Outre cette réglementation omniprésente en France, se pose la question du coût des reprises. En 2015, le directeur du pôle animal de Coop de France, Jacques Poulet, s’indignait dans Les Échos : « Toutes les installations, dans quelque production que ce soit, requièrent des investissements plus lourds qu’il y a dix ans. On est dans un rapport de 1 à 2 ».
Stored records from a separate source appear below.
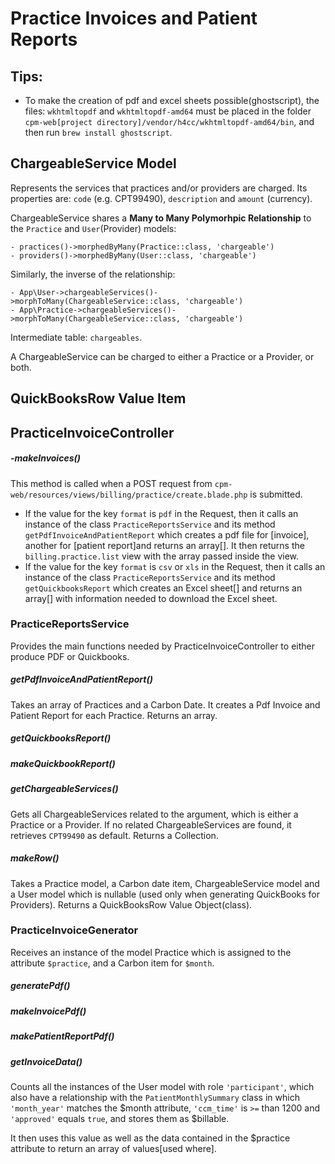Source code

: # Practice Invoices and Patient Reports

## Tips:
- To make the creation of pdf and excel sheets possible(ghostscript), the files: `wkhtmltopdf` and `wkhtmltopdf-amd64` must be placed in the folder `cpm-web[project directory]/vendor/h4cc/wkhtmltopdf-amd64/bin`, and then run `brew install ghostscript`.

## ChargeableService Model
Represents the services that practices and/or providers are charged.
Its properties are: `code` (e.g. CPT99490), `description` and `amount` (currency).

ChargeableService shares a **Many to Many Polymorhpic Relationship** to the `Practice` and `User`(Provider) models:

    - practices()->morphedByMany(Practice::class, 'chargeable')
    - providers()->morphedByMany(User::class, 'chargeable')
    
Similarly, the inverse of the relationship:

    - App\User->chargeableServices()->morphToMany(ChargeableService::class, 'chargeable')
    - App\Practice->chargeableServices()->morphToMany(ChargeableService::class, 'chargeable')
    
Intermediate table: `chargeables`. 

A ChargeableService can be charged to either a Practice or a Provider, or both.
         
## QuickBooksRow Value Item


## PracticeInvoiceController

##### -makeInvoices()
This method is called when a POST request from `cpm-web/resources/views/billing/practice/create.blade.php` is submitted.

- If the value for the key `format` is `pdf` in the Request, then it calls an instance of the class `PracticeReportsService` and its method `getPdfInvoiceAndPatientReport` which creates a pdf file for [invoice], another for [patient report]and returns an array[]. It then returns the `billing.practice.list` view with the array passed inside the view.
- If the value for the key `format` is `csv` or `xls` in the Request, then it calls an instance of the class `PracticeReportsService` and its method `getQuickbooksReport` which creates an Excel sheet[] and returns an array[] with information needed to download the Excel sheet.




### PracticeReportsService
Provides the main functions needed by PracticeInvoiceController to either produce PDF or Quickbooks.

##### getPdfInvoiceAndPatientReport()
Takes an array of Practices and a Carbon Date. It creates a Pdf Invoice and Patient Report for each Practice. Returns an array.

##### getQuickbooksReport()

##### makeQuickbookReport()

##### getChargeableServices()
Gets all ChargeableServices related to the argument, which is either a Practice or a Provider. If no related ChargeableServices are found, it retrieves `CPT99490` as default. Returns a Collection.

##### makeRow()
Takes a Practice model, a Carbon date item, ChargeableService model and a User  model which is nullable (used only when generating QuickBooks for Providers).
Returns a QuickBooksRow Value Object(class).




### PracticeInvoiceGenerator
Receives an instance of the model Practice which is assigned to the attribute `$practice`, and a Carbon item for `$month`.

##### generatePdf()

##### makeInvoicePdf()

##### makePatientReportPdf()

##### getInvoiceData()

Counts all the instances of the User model with role `'participant'`, which also have a relationship with the `PatientMonthlySummary` class in which `'month_year'` matches the $month attribute,
`'ccm_time'` is `>=` than 1200 and `'approved'` equals `true`, and stores them as $billable.
 
 It then uses this value as well as the data contained in the $practice attribute to return an array of values[used where].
Dans ces conditions, comment reprocher à la jeunesse – même la plus encline à dynamiser nos campagnes – de renoncer à s’installer ? Entre le montant initial de l’investissement, la réglementation agricole décourageante, et les inquiétudes liées à la reprise d’une exploitation dans un climat d’extrême volatilité économique et politique sur les marchés agricoles, la tâche est ardue. Quand ensuite les banques se montrent frileuses devant les montants à engager, elle devient mission impossible.
Un modèle à dépasser
Le syndicalisme agricole majoritaire et celui des JA continuent de défendre et promouvoir l’installation avec détention du capital foncier. Ceux qui ont justement pour mission d’aider les jeunes à s’installer, oublient, ce faisant, les difficultés qu’ils mettent en avant par ailleurs, c’est-à-dire le poids de l’investissement. Ils oublient également que dans la plupart des modèles économiques, rares sont les professionnels qui possèdent les murs de leurs locaux. Il serait par exemple impensable pour un jeune restaurateur reprenant un commerce de devoir verser à la fois la valeur du fonds de commerce et le prix des murs de son établissement.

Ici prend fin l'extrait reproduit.